(Part 1 of this article addressed the importance of leading change and the role of knowledge in the modern workplace.)
Transformational Leaders Are the Key to Improved Performance
Transformational leaders aggregate human capital into social capital and develop organizational communications aimed at providing valuable resources for all organizational members. These leaders enhance knowledge sharing among human capital and stipulate knowledge to be shared around the organization. Sharing the best practices and experiences could positively impact some non-financial aspects of firm performance such as innovation, providing learning and growth opportunities for employees. Empowered employees can enable an organization to actively respond to environmental changes and collective-interests.
In addition, when transformational leaders show concern for the employee’s individual needs, individuals begin to contribute more commitment and they become more inspired them to put extra effort into their work. This extra effort improves the quality of products, customer satisfaction, and impacts the return on assets, sales, shareholder value, and improves operational risk management.
Furthermore, transformational leaders inspire human capital through setting highly desired expectations. The higher level of followers’ expectation enhances productivity and perhaps decreases organizational costs. Scholars also agree that transformational leaders enhance financial and non-financial performance. In fact, transformational leaders positively affect financial and non-financial performance through improving the price of stock, decreasing costs, increasing sales, improving innovation, increasing the rate of responses to environmental changes, improving the quality of products and services, along with a stronger customer focus and developing learning opportunities for followers.
If Knowledge Management Comes First, Company Performance Will Follow
Executives today realize that knowledge is the one of most strategic factors for organizations from a competitive standpoint. The question lies in how to maintain it, store it, retrieve it, and protect it. This has been a focal point of organizations since the corporation was first initiated and will always be an ongoing issue for leaders. For example, knowledge creation and utilization are pertinent to an organization’s success. Thus, executives create new ideas and knowledge for innovation and to motivate employees to solve their current problems in a more innovative manner. The acquisition of new knowledge is an ongoing process and can be essential to identify the needs of customers and recognize changes in the business environment.
In knowledge integration, the accumulated knowledge is shared and synthesized with an aim to providing higher quality products and services. This can improve financial and non-financial performance in various metrics such as the customer focus, the quality of products and services, and the organizational revenue. Shared knowledge can contribute to the development of a learning organization in which people continuously grow and develop both personally and professionally. Finally, the integrated knowledge is reconfigured to meet new challenges and environmental changes as they occur. Knowledge reconfiguration enables organizations to actively respond to environmental changes through developing interactions and awareness from the external environment. Knowledge management strategy is, therefore, a significant indicator for improving organizational performance. Knowledge management strategy can improve financial and non-financial performance through increased sales, customer satisfaction, learning opportunities, innovation, and the quality of products and services. Ergo, knowledge management has a positive relationship with organizational performance. Therefore, if executives in senior positions effectively implement knowledge management projects, they may be able to improve firm performance.
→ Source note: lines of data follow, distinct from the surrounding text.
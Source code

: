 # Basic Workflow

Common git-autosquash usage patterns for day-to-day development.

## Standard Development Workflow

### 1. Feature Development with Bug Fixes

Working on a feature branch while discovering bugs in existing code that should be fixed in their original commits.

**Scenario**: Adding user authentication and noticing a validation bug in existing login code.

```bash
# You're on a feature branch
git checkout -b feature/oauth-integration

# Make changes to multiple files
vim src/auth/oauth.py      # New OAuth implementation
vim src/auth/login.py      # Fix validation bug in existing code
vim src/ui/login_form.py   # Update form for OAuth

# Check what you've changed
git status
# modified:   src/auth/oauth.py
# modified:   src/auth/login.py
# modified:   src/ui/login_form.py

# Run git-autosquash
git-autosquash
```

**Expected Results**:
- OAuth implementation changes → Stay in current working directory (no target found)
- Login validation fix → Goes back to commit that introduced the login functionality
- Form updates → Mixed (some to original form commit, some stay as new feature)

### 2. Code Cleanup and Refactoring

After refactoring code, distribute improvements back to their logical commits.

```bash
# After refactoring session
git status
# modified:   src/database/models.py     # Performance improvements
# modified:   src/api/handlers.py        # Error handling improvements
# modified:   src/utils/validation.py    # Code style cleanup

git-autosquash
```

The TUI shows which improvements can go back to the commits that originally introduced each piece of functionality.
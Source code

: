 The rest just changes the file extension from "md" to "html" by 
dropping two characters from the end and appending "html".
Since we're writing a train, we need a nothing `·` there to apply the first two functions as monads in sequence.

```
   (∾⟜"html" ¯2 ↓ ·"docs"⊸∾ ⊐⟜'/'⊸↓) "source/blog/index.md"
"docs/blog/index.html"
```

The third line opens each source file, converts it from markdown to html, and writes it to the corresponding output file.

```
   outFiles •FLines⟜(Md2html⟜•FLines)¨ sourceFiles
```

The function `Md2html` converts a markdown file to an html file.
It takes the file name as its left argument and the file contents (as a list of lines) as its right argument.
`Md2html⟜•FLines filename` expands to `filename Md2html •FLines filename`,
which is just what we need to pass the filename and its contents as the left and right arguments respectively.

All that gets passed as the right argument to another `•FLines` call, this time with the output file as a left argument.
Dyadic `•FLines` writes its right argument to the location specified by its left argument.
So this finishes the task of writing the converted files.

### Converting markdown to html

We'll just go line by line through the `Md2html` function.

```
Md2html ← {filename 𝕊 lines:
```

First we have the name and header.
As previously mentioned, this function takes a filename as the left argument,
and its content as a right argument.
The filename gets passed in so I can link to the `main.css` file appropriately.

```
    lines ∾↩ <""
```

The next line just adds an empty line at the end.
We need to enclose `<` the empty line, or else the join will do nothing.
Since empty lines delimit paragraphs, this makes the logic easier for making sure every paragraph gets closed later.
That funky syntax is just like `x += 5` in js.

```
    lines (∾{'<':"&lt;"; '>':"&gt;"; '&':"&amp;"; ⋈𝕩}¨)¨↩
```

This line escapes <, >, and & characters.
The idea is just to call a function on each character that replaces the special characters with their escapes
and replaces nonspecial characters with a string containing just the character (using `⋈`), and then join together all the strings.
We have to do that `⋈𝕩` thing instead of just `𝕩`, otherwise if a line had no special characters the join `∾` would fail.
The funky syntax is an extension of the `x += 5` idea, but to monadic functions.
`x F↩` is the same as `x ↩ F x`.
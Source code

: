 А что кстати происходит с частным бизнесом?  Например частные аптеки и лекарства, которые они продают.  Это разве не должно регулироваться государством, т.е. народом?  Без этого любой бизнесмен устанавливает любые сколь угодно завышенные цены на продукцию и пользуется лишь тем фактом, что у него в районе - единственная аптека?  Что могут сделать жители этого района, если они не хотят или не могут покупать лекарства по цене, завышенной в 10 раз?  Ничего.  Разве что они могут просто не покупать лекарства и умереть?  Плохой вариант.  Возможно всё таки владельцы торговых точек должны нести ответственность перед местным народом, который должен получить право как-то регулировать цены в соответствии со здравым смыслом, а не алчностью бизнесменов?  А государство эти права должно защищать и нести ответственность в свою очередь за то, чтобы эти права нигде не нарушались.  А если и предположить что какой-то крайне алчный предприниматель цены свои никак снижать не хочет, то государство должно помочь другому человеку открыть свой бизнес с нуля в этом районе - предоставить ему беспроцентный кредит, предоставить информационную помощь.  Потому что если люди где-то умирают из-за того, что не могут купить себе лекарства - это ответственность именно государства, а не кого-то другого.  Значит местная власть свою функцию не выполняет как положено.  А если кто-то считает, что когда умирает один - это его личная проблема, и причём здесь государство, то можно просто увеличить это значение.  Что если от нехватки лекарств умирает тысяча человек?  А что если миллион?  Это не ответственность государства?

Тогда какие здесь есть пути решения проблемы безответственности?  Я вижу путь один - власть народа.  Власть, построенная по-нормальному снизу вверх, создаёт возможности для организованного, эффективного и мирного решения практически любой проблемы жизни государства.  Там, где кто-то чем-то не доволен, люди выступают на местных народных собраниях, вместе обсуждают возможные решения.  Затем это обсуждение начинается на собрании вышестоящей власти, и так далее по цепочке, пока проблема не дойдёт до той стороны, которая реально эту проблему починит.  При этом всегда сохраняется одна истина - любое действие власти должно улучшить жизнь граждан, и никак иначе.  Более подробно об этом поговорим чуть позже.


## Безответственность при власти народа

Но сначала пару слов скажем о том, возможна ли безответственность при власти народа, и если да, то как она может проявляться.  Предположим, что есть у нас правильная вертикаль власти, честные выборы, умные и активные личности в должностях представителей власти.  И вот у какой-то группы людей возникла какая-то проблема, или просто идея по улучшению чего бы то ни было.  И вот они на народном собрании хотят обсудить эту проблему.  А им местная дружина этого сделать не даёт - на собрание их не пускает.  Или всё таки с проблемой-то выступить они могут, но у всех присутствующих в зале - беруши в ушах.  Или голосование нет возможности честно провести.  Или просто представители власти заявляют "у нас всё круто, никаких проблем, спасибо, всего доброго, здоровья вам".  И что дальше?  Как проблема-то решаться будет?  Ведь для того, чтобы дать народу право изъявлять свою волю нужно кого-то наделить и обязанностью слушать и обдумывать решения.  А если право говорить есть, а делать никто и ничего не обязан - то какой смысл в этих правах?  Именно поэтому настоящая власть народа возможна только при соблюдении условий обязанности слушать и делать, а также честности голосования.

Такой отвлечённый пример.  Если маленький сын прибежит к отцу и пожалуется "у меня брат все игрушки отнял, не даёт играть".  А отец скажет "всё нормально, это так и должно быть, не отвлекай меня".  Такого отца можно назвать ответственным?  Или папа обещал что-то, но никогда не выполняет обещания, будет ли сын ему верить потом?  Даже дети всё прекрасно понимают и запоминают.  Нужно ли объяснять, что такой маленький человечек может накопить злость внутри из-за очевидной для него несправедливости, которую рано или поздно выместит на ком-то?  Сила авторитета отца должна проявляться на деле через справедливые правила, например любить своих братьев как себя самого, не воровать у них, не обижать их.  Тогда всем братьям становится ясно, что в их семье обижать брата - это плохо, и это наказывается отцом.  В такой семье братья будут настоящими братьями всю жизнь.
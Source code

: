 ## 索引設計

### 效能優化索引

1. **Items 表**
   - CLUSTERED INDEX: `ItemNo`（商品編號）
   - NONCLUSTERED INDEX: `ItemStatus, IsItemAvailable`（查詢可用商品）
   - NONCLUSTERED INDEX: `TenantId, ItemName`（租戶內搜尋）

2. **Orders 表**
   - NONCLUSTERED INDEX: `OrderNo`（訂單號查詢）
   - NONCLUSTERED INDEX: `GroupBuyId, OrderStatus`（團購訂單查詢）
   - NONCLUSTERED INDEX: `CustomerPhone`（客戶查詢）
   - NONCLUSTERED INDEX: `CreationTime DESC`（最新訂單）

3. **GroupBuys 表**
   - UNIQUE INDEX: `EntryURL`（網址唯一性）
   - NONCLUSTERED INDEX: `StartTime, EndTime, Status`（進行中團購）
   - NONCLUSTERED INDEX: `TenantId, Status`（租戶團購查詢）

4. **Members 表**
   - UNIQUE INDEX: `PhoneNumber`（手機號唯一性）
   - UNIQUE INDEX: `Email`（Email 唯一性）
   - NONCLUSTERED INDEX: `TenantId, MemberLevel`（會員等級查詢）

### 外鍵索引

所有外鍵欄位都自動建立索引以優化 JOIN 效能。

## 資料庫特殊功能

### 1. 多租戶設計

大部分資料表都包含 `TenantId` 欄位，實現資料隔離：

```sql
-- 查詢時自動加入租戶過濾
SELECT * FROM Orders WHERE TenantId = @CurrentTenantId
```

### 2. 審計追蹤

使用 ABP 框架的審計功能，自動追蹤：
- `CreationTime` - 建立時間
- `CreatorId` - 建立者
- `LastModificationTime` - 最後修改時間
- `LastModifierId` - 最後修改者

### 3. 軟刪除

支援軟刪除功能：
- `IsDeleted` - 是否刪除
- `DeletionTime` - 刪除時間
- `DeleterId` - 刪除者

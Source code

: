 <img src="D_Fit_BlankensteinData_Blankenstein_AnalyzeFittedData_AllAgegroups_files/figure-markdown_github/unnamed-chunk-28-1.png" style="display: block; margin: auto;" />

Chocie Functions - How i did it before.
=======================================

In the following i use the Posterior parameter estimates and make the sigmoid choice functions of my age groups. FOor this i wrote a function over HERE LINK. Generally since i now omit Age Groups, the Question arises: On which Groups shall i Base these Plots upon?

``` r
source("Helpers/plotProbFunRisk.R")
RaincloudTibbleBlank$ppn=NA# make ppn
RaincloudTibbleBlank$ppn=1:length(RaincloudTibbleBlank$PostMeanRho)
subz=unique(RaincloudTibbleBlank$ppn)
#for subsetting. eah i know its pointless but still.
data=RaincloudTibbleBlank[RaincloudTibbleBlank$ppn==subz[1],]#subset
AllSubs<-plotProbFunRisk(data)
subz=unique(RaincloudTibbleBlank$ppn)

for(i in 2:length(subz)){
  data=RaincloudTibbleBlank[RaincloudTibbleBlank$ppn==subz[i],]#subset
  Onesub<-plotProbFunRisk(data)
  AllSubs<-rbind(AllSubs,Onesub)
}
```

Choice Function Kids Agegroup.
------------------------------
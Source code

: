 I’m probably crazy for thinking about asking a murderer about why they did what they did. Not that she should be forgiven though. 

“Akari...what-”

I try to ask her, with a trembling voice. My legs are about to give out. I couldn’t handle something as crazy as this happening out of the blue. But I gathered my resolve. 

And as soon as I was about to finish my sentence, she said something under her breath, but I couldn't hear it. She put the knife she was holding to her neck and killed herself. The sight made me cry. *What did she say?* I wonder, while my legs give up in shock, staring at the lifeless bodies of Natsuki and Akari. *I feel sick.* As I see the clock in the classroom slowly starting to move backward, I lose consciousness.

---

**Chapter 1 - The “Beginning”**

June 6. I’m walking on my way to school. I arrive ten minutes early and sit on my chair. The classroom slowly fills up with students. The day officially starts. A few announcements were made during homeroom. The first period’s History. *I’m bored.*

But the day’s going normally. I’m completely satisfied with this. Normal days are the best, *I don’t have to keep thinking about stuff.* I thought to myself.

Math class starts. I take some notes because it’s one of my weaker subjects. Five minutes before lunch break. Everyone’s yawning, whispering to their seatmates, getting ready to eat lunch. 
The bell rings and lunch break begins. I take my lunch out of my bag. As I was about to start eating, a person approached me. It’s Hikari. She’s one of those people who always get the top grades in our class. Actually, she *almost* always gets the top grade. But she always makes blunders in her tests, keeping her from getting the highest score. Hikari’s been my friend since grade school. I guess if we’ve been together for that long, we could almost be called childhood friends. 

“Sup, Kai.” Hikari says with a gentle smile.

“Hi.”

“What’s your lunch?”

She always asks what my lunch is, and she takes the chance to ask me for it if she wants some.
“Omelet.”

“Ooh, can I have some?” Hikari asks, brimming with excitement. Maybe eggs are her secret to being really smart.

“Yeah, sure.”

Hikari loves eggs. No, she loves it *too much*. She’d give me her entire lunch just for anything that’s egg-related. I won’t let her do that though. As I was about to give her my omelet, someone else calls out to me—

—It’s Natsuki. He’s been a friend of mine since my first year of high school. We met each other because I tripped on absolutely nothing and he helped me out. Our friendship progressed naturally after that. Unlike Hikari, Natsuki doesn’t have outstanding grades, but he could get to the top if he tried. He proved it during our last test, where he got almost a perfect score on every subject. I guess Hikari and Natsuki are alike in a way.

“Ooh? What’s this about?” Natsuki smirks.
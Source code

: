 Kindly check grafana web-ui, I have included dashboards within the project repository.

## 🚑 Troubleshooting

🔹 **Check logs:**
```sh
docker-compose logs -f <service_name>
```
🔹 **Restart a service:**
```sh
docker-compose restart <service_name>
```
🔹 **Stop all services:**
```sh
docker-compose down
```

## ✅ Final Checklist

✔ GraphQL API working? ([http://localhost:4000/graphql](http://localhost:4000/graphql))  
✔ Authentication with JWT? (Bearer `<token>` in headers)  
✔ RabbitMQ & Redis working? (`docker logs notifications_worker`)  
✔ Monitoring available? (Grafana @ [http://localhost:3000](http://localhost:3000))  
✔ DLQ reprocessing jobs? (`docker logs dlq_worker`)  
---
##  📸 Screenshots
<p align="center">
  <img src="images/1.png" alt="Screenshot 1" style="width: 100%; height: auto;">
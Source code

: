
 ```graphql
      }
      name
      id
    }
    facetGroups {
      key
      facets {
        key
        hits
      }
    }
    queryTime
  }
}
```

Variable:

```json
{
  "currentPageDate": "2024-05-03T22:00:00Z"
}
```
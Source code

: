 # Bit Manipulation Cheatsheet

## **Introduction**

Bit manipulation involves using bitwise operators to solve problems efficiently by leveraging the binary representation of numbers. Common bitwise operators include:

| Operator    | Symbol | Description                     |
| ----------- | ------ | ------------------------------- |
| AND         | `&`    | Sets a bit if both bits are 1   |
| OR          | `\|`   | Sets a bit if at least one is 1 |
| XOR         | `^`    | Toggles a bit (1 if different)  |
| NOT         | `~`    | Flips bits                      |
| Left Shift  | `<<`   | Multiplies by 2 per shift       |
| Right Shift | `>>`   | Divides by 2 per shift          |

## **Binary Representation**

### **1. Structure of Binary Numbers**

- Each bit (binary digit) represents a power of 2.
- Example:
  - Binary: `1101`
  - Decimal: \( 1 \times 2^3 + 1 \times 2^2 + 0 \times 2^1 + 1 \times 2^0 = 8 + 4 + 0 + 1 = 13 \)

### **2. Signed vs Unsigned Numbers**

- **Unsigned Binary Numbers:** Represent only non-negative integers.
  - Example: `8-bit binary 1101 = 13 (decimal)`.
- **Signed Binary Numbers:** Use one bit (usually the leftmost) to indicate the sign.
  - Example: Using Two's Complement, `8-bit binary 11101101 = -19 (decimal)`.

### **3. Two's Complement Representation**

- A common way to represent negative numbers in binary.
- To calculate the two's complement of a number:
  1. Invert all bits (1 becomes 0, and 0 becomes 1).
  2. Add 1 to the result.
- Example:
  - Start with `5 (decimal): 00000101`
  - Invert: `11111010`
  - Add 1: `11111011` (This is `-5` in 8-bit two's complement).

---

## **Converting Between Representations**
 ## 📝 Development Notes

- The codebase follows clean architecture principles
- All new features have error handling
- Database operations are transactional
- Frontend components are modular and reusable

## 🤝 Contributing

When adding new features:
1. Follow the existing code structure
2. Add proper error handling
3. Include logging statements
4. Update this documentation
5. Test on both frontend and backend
The following figure provides a snapshot of how transformational leaders can, directly and indirectly, impact firm performance.
In Conclusion
Transformational leadership is tantamount to the executive’s success. I also found that knowledge management is a latent concept but one of great importance to firm performance. Further, this article indicates the direct impact of transformational leadership on organizational performance, and also simultaneously portrays the indirect contribution of leadership in improving organizational performance by successfully leading change to facilitate knowledge management as another important component of firm performance. This is the first article that actually investigates the crossover potential of scholarly research and how it can be applied in the organizational boardroom. Insufficient consideration of the impact of transformational leadership on firm performance has been exposed and I attempt to address this concern for the first time. Thus, I suggest that by channeling knowledge management into organizational constructs, engaging in the practice of transformational leadership. Furthermore, I suggest that scholars take our ideas and continue to conduct research using executives as the focal point so that academic scholarship can meet the needs of managerial implications at the higher echelons of organizations worldwide.